* [ACTIVITY]
Which of the lines in the records below hold the string "count"? Copy every one of them.

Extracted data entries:
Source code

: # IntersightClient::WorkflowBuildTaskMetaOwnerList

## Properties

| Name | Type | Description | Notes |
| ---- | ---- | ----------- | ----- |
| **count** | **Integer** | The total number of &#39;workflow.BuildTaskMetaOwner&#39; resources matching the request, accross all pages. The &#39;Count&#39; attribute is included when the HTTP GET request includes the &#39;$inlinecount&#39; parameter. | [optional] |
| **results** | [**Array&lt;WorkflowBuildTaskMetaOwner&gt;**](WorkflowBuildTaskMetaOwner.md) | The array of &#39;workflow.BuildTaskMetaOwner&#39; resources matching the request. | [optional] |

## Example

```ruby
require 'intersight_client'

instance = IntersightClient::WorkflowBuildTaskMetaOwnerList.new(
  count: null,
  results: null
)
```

* [SOLUTION TO THIS TASK]
| **count** | **Integer** | The total number of &#39;workflow.BuildTaskMetaOwner&#39; resources matching the request, accross all pages. The &#39;Count&#39; attribute is included when the HTTP GET request includes the &#39;$inlinecount&#39; parameter. | [optional] |
  count: null,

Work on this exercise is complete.